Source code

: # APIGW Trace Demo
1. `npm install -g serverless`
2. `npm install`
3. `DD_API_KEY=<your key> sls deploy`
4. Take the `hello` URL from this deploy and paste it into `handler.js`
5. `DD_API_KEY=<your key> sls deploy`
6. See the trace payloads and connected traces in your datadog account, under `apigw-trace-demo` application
---
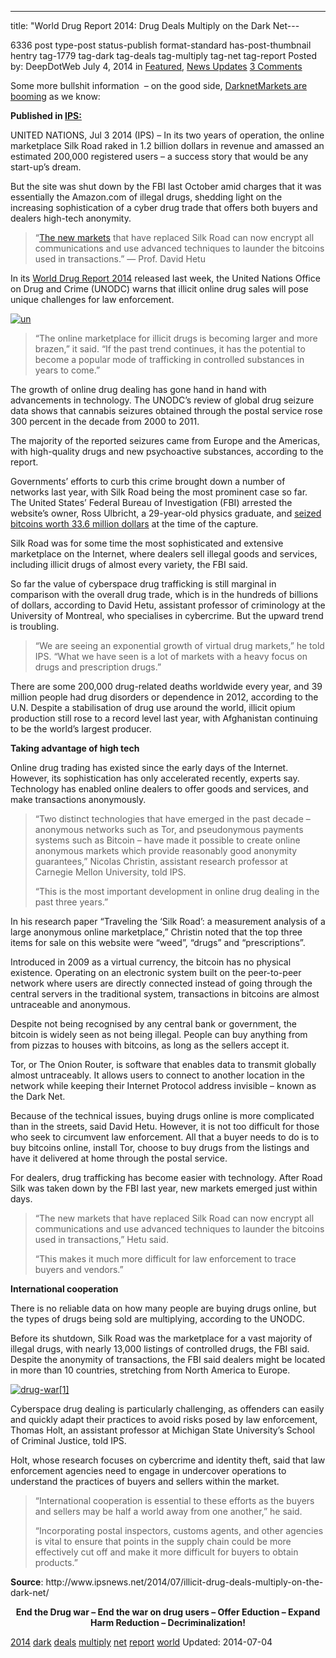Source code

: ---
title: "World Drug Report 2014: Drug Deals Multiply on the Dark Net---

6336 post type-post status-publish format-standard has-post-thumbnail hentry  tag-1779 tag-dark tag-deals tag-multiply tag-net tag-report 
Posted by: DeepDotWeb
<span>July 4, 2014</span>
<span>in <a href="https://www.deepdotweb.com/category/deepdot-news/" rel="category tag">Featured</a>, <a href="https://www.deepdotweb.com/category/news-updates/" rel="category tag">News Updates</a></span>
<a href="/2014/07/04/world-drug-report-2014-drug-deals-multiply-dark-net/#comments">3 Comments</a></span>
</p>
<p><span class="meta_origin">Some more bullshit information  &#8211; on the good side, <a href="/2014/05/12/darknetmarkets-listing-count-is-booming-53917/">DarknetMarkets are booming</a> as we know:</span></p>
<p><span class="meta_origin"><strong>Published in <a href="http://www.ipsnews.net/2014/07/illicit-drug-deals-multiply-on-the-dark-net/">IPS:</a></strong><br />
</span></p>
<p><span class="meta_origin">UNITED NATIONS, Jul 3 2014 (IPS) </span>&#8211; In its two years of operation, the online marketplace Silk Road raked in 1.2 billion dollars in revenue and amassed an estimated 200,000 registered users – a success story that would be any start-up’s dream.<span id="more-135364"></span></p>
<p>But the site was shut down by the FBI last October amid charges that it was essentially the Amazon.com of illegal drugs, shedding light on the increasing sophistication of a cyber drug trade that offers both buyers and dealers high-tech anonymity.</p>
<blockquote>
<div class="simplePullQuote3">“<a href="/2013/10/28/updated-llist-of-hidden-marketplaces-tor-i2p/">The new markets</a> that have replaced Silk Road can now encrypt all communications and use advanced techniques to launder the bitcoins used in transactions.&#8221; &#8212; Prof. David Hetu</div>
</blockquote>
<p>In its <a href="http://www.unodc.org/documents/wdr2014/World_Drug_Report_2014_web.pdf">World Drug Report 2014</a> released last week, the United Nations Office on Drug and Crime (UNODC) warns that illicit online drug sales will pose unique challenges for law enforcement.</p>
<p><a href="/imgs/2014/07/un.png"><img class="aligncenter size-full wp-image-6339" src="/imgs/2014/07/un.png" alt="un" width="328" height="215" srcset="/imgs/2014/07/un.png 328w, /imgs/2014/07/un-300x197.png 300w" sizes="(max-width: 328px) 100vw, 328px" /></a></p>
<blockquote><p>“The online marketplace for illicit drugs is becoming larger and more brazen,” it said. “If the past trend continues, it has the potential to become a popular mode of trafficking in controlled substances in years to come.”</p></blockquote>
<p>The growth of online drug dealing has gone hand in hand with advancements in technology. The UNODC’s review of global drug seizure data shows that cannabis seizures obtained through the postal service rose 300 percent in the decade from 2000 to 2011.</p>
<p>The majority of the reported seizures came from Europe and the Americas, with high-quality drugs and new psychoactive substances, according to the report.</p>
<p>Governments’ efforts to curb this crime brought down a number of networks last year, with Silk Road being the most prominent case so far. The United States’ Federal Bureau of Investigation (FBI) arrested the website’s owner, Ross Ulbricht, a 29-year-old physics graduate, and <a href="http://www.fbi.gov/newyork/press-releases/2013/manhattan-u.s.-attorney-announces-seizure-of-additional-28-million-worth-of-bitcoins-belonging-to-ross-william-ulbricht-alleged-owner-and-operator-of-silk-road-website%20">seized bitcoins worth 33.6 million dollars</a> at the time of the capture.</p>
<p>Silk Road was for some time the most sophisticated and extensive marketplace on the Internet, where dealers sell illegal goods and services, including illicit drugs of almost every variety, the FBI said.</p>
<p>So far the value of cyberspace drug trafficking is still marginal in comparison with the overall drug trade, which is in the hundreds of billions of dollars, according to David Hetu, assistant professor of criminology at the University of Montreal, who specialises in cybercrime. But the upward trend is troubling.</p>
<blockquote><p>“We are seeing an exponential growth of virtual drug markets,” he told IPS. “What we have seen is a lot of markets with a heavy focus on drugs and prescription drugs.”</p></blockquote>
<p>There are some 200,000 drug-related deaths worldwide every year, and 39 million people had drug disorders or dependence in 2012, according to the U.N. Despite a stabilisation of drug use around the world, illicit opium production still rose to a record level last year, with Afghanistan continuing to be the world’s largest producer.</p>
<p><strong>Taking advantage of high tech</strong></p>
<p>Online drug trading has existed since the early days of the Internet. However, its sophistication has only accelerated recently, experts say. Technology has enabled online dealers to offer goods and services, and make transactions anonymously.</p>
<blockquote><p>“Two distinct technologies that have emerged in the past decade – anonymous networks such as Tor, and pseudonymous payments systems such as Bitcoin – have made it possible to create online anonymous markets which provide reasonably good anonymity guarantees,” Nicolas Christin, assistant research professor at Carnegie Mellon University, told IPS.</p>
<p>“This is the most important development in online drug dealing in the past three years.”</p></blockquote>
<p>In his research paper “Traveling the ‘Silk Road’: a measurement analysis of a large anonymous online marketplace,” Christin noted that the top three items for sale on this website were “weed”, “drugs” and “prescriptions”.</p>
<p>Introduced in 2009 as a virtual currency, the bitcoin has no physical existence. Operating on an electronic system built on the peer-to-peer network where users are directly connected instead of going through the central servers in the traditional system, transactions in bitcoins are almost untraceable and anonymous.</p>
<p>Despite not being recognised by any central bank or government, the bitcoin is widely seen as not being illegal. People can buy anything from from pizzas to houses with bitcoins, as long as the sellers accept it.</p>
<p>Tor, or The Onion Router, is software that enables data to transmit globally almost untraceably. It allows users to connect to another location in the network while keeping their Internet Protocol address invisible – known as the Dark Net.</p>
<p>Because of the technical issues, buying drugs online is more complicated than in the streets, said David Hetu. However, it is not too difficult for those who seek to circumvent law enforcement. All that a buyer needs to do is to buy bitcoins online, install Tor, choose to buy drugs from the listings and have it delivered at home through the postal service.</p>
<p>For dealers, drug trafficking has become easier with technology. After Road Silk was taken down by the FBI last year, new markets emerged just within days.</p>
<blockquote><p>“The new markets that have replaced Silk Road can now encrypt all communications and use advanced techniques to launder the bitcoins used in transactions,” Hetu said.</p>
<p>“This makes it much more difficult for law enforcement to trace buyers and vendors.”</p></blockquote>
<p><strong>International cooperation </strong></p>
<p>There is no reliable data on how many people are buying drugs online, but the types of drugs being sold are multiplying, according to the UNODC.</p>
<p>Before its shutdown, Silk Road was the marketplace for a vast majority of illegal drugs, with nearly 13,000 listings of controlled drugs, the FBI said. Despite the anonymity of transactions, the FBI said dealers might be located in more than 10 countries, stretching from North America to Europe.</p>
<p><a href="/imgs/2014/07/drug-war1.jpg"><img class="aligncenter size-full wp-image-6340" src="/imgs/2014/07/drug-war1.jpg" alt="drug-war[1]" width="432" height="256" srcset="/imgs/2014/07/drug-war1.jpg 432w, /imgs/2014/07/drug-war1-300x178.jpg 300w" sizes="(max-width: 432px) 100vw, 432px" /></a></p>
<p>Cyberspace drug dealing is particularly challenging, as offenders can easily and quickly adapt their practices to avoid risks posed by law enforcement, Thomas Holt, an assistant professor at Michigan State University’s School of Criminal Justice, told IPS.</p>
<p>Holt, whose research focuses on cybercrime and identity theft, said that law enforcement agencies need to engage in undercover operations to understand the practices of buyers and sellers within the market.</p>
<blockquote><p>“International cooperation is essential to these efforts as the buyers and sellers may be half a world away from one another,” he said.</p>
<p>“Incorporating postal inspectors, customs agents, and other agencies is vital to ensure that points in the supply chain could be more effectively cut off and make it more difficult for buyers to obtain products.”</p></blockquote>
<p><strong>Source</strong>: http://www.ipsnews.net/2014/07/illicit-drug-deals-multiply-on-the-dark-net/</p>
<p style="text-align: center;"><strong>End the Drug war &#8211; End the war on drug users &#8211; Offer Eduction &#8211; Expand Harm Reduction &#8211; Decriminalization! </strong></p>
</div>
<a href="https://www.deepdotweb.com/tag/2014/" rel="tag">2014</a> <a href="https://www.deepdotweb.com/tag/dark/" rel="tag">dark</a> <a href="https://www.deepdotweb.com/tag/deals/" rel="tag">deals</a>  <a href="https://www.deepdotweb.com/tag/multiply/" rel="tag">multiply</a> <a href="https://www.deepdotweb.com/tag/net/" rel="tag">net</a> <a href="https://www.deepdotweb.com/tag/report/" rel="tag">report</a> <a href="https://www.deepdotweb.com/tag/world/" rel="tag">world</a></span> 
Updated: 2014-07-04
---
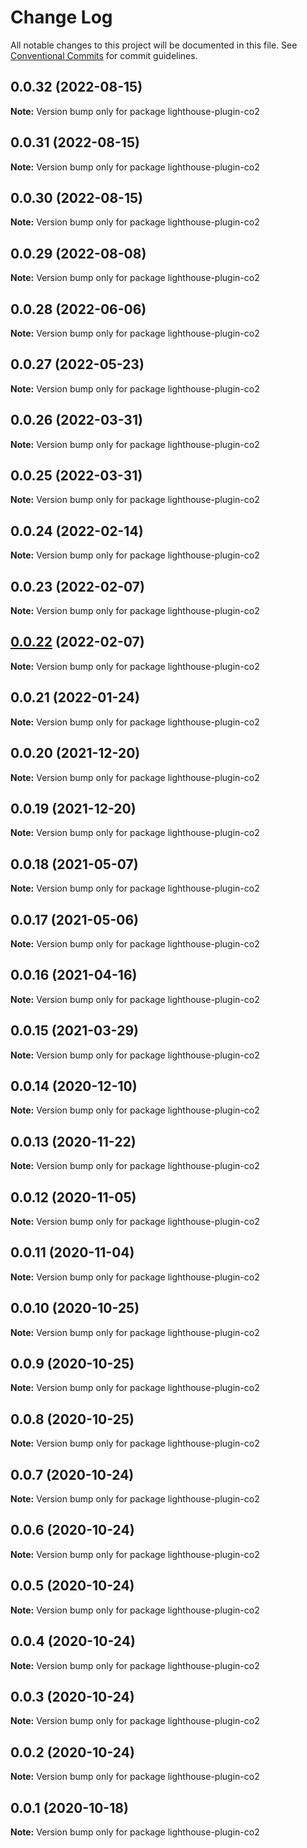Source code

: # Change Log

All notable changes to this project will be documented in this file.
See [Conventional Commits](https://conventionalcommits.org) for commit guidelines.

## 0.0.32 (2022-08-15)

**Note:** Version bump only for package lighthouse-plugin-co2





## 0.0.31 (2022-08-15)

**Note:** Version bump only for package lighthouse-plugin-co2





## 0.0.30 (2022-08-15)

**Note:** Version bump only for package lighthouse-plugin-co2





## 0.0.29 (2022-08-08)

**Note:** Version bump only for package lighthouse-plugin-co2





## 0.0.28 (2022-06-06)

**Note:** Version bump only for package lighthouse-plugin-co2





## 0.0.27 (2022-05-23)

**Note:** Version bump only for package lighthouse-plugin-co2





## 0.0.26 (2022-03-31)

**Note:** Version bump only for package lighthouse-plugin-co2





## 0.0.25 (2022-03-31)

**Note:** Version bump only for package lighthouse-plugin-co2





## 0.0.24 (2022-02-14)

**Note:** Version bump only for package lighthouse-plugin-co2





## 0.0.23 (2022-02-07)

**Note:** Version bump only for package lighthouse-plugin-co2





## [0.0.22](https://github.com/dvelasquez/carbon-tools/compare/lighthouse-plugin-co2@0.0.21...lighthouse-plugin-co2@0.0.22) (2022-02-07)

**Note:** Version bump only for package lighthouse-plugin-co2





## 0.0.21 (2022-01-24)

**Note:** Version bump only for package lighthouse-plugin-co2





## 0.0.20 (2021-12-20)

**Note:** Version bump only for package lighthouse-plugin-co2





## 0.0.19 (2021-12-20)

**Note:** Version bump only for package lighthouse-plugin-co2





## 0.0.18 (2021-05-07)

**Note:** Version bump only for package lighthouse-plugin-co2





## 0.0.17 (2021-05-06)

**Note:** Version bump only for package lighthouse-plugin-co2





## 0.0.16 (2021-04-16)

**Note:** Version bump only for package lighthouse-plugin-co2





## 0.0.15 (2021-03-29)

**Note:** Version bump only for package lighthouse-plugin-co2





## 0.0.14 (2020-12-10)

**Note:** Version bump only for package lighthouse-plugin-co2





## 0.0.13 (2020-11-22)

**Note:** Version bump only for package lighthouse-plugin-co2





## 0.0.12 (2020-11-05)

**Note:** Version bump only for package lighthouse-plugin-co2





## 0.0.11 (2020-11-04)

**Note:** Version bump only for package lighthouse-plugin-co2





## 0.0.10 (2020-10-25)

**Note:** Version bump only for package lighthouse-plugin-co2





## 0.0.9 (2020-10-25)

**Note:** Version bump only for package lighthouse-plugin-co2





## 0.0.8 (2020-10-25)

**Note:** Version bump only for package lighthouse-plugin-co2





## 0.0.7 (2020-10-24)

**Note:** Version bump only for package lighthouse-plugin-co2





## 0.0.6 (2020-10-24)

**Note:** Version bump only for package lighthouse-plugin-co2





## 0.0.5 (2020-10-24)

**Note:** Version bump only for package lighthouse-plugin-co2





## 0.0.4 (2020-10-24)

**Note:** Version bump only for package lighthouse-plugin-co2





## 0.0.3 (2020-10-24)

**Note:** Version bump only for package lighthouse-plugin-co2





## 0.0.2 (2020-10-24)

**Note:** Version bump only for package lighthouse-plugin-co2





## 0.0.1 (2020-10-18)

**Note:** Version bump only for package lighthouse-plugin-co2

- **Task**:
Which lines above include "aligncenter"? Show each of them by copying it.

- **Task response**:
<p><a href="/imgs/2014/07/un.png"><img class="aligncenter size-full wp-image-6339" src="/imgs/2014/07/un.png" alt="un" width="328" height="215" srcset="/imgs/2014/07/un.png 328w, /imgs/2014/07/un-300x197.png 300w" sizes="(max-width: 328px) 100vw, 328px" /></a></p>
<p><a href="/imgs/2014/07/drug-war1.jpg"><img class="aligncenter size-full wp-image-6340" src="/imgs/2014/07/drug-war1.jpg" alt="drug-war[1]" width="432" height="256" srcset="/imgs/2014/07/drug-war1.jpg 432w, /imgs/2014/07/drug-war1-300x178.jpg 300w" sizes="(max-width: 432px) 100vw, 432px" /></a></p>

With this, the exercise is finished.